Stored data:
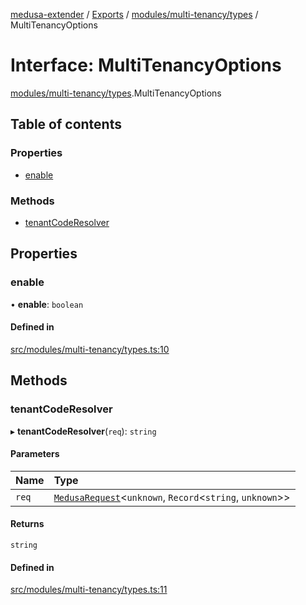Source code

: [medusa-extender](../README.md) / [Exports](../modules.md) / [modules/multi-tenancy/types](../modules/modules_multi_tenancy_types.md) / MultiTenancyOptions

# Interface: MultiTenancyOptions

[modules/multi-tenancy/types](../modules/modules_multi_tenancy_types.md).MultiTenancyOptions

## Table of contents

### Properties

- [enable](modules_multi_tenancy_types.MultiTenancyOptions.md#enable)

### Methods

- [tenantCodeResolver](modules_multi_tenancy_types.MultiTenancyOptions.md#tenantcoderesolver)

## Properties

### enable

• **enable**: `boolean`

#### Defined in

[src/modules/multi-tenancy/types.ts:10](https://github.com/adrien2p/medusa-extender/blob/da12f07/src/modules/multi-tenancy/types.ts#L10)

## Methods

### tenantCodeResolver

▸ **tenantCodeResolver**(`req`): `string`

#### Parameters

| Name | Type |
| :------ | :------ |
| `req` | [`MedusaRequest`](../modules/core_types.md#medusarequest)<`unknown`, `Record`<`string`, `unknown`\>\> |

#### Returns

`string`

#### Defined in

[src/modules/multi-tenancy/types.ts:11](https://github.com/adrien2p/medusa-extender/blob/da12f07/src/modules/multi-tenancy/types.ts#L11)
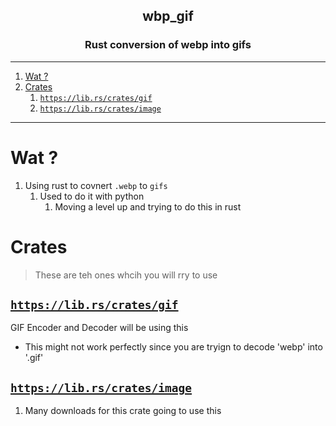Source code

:<h2 align="center">wbp_gif</h2>
<h3 align="center"> Rust conversion of webp into gifs </h3>

----
1. [Wat ?](#wat-)
2. [Crates](#crates)
   1. [`https://lib.rs/crates/gif`](#httpslibrscratesgif)
   2. [`https://lib.rs/crates/image`](#httpslibrscratesimage)

----

# Wat ? 

1. Using rust to covnert `.webp` to `gifs`
   1. Used to do it with python
      1. Moving a level up and trying to do this in rust 

# Crates 

> These are teh ones whcih you will rry to use 

## [`https://lib.rs/crates/gif`](https://lib.rs/crates/gif)

GIF Encoder and Decoder will be using this 
- This might not work perfectly since you are tryign to decode 'webp' into '.gif'

## [`https://lib.rs/crates/image`](https://lib.rs/crates/image)

1. Many downloads for this crate going to use this 
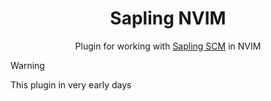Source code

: <div align="center">

# Sapling NVIM

Plugin for working with [Sapling SCM](https://sapling-scm.com/) in NVIM

</div>

> [!WARNING]
> This plugin in very early days
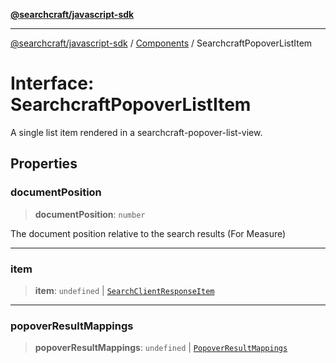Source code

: [**@searchcraft/javascript-sdk**](/reference/sdk/js-vanilla/README.md)

***

[@searchcraft/javascript-sdk](/reference/sdk/js-vanilla/globals.md) / [Components](/reference/sdk/js-vanilla/namespaces/Components/README.md) / SearchcraftPopoverListItem

# Interface: SearchcraftPopoverListItem

A single list item rendered in a searchcraft-popover-list-view.

## Properties

### documentPosition

> **documentPosition**: `number`

The document position relative to the search results (For Measure)

***

### item

> **item**: `undefined` \| [`SearchClientResponseItem`](/reference/sdk/js-vanilla/interfaces/SearchClientResponseItem.md)

***

### popoverResultMappings

> **popoverResultMappings**: `undefined` \| [`PopoverResultMappings`](/reference/sdk/js-vanilla/type-aliases/PopoverResultMappings.md)
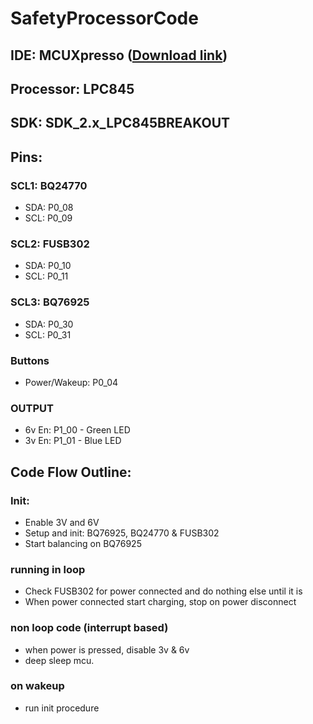# SafetyProcessorCode

## IDE: MCUXpresso ([Download link](https://www.nxp.com/design/software/development-software/mcuxpresso-software-and-tools-/mcuxpresso-integrated-development-environment-ide:MCUXpresso-IDE?tab=Design_Tools_Tab#nogo))
## Processor: LPC845
## SDK: SDK_2.x_LPC845BREAKOUT

## Pins:
  ### SCL1: BQ24770
  * SDA: P0_08
  * SCL: P0_09
  ### SCL2: FUSB302
  * SDA: P0_10
  * SCL: P0_11
  ### SCL3: BQ76925
  * SDA: P0_30
  * SCL: P0_31
  
  ### Buttons
  * Power/Wakeup: P0_04
  
  ### OUTPUT
  * 6v En: P1_00 - Green LED
  * 3v En: P1_01 - Blue LED
  
## Code Flow Outline:
  ### Init:
  * Enable 3V and 6V
  * Setup and init: BQ76925, BQ24770 & FUSB302
  * Start balancing on BQ76925
  ### running in loop 
  * Check FUSB302 for power connected and do nothing else until it is
  * When power connected start charging, stop on power disconnect
  ### non loop code (interrupt based)
  * when power is pressed, disable 3v & 6v 
  * deep sleep mcu.
  ### on wakeup 
  * run init procedure
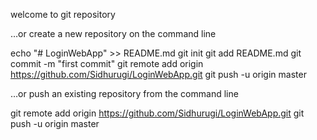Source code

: welcome to git repository


…or create a new repository on the command line

echo "# LoginWebApp" >> README.md
git init
git add README.md
git commit -m "first commit"
git remote add origin https://github.com/Sidhurugi/LoginWebApp.git
git push -u origin master

…or push an existing repository from the command line

git remote add origin https://github.com/Sidhurugi/LoginWebApp.git
git push -u origin master
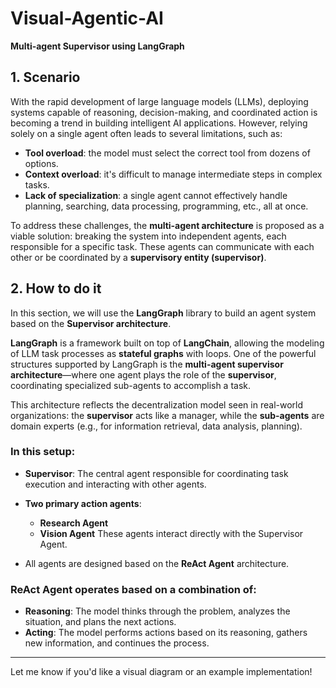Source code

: 

# Visual-Agentic-AI

**Multi-agent Supervisor using LangGraph**

## 1. Scenario

With the rapid development of large language models (LLMs), deploying systems capable of reasoning, decision-making, and coordinated action is becoming a trend in building intelligent AI applications. However, relying solely on a single agent often leads to several limitations, such as:

* **Tool overload**: the model must select the correct tool from dozens of options.
* **Context overload**: it's difficult to manage intermediate steps in complex tasks.
* **Lack of specialization**: a single agent cannot effectively handle planning, searching, data processing, programming, etc., all at once.

To address these challenges, the **multi-agent architecture** is proposed as a viable solution: breaking the system into independent agents, each responsible for a specific task. These agents can communicate with each other or be coordinated by a **supervisory entity (supervisor)**.

## 2. How to do it

In this section, we will use the **LangGraph** library to build an agent system based on the **Supervisor architecture**.

**LangGraph** is a framework built on top of **LangChain**, allowing the modeling of LLM task processes as **stateful graphs** with loops. One of the powerful structures supported by LangGraph is the **multi-agent supervisor architecture**—where one agent plays the role of the **supervisor**, coordinating specialized sub-agents to accomplish a task.

This architecture reflects the decentralization model seen in real-world organizations: the **supervisor** acts like a manager, while the **sub-agents** are domain experts (e.g., for information retrieval, data analysis, planning).

### In this setup:

* **Supervisor**: The central agent responsible for coordinating task execution and interacting with other agents.

* **Two primary action agents**:

  * **Research Agent**
  * **Vision Agent**
    These agents interact directly with the Supervisor Agent.

* All agents are designed based on the **ReAct Agent** architecture.

### ReAct Agent operates based on a combination of:

* **Reasoning**: The model thinks through the problem, analyzes the situation, and plans the next actions.
* **Acting**: The model performs actions based on its reasoning, gathers new information, and continues the process.

---

Let me know if you'd like a visual diagram or an example implementation!
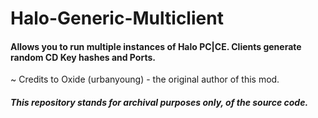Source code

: # Halo-Generic-Multiclient
#### Allows you to run multiple instances of Halo PC|CE. Clients generate random CD Key hashes and Ports.

~ Credits to Oxide (urbanyoung) - the original author of this mod.

##### This repository stands for archival purposes only, of the source code.

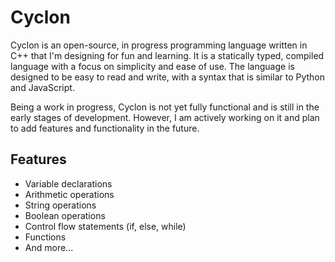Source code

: # Cyclon

Cyclon is an open-source, in progress programming language written in C++ that I'm designing for fun and learning. It is a statically typed, compiled language with a focus on simplicity and ease of use. The language is designed to be easy to read and write, with a syntax that is similar to Python and JavaScript.

Being a work in progress, Cyclon is not yet fully functional and is still in the early stages of development. However, I am actively working on it and plan to add features and functionality in the future.

## Features

- Variable declarations
- Arithmetic operations
- String operations
- Boolean operations
- Control flow statements (if, else, while)
- Functions
- And more...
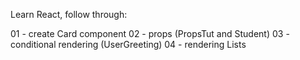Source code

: Learn React, follow through:

01 - create Card component
02 - props (PropsTut and Student)
03 - conditional rendering (UserGreeting)
04 - rendering Lists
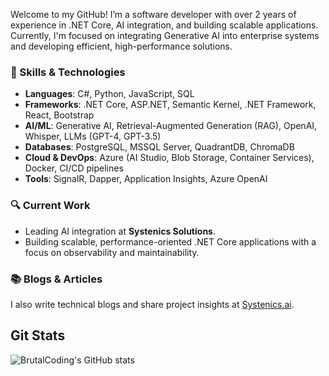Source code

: Welcome to my GitHub! I’m a software developer with over 2 years of experience in .NET Core, AI integration, and building scalable applications. Currently, I'm focused on integrating Generative AI into enterprise systems and developing efficient, high-performance solutions.

### 🔧 Skills & Technologies

- **Languages**: C#, Python, JavaScript, SQL
- **Frameworks**: .NET Core, ASP.NET, Semantic Kernel, .NET Framework, React, Bootstrap
- **AI/ML**: Generative AI, Retrieval-Augmented Generation (RAG), OpenAI, Whisper, LLMs (GPT-4, GPT-3.5)
- **Databases**: PostgreSQL, MSSQL Server, QuadrantDB, ChromaDB
- **Cloud & DevOps**: Azure (AI Studio, Blob Storage, Container Services), Docker, CI/CD pipelines
- **Tools**: SignalR, Dapper, Application Insights, Azure OpenAI

### 🔍 Current Work

- Leading AI integration at **Systenics Solutions**.
- Building scalable, performance-oriented .NET Core applications with a focus on observability and maintainability.

### 📚 Blogs & Articles

I also write technical blogs and share project insights at [Systenics.ai](https://systenics.ai/).


## Git Stats

![BrutalCoding's GitHub stats](https://github-readme-stats.vercel.app/api?username=yashworlikar&show_icons=true&theme=gruvbox&count_private=true)
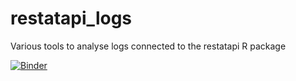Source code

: # restatapi_logs
Various tools to analyse logs connected to the restatapi R package


[![Binder](https://mybinder.org/badge_logo.svg)](https://mybinder.org/v2/gh/mmatyi/restatapi_logs/HEAD)
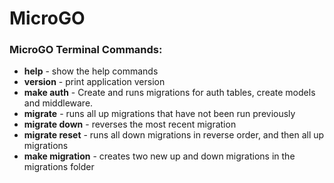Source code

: # MicroGO

### MicroGO Terminal Commands:

* **help**                  - show the help commands
* **version**               - print application version
* **make auth**             - Create and runs migrations for auth tables, create models and middleware.
* **migrate**               - runs all up migrations that have not been run previously
* **migrate down**          - reverses the most recent migration
* **migrate reset**         - runs all down migrations in reverse order, and then all up migrations
* **make migration** <name> - creates two new up and down migrations in the migrations folder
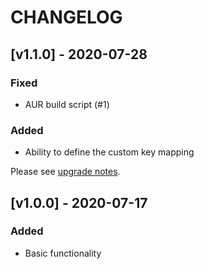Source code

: # CHANGELOG

## [v1.1.0] - 2020-07-28

### Fixed
- AUR build script (#1)

### Added
- Ability to define the custom key mapping

Please see [upgrade notes](UPGRADE.md#from-100-to-110).

## [v1.0.0] - 2020-07-17

### Added
- Basic functionality
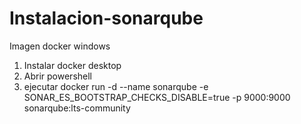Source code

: # Instalacion-sonarqube

Imagen docker windows

1. Instalar docker desktop
2. Abrir powershell
3. ejecutar docker run -d --name sonarqube -e SONAR_ES_BOOTSTRAP_CHECKS_DISABLE=true -p 9000:9000 sonarqube:lts-community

(Requirement)
From the lines above, copy those that contain the word "working".

(Task output)
Plugin for working with [Sapling SCM](https://sapling-scm.com/) in NVIM
Being a work in progress, Cyclon is not yet fully functional and is still in the early stages of development. However, I am actively working on it and plan to add features and functionality in the future.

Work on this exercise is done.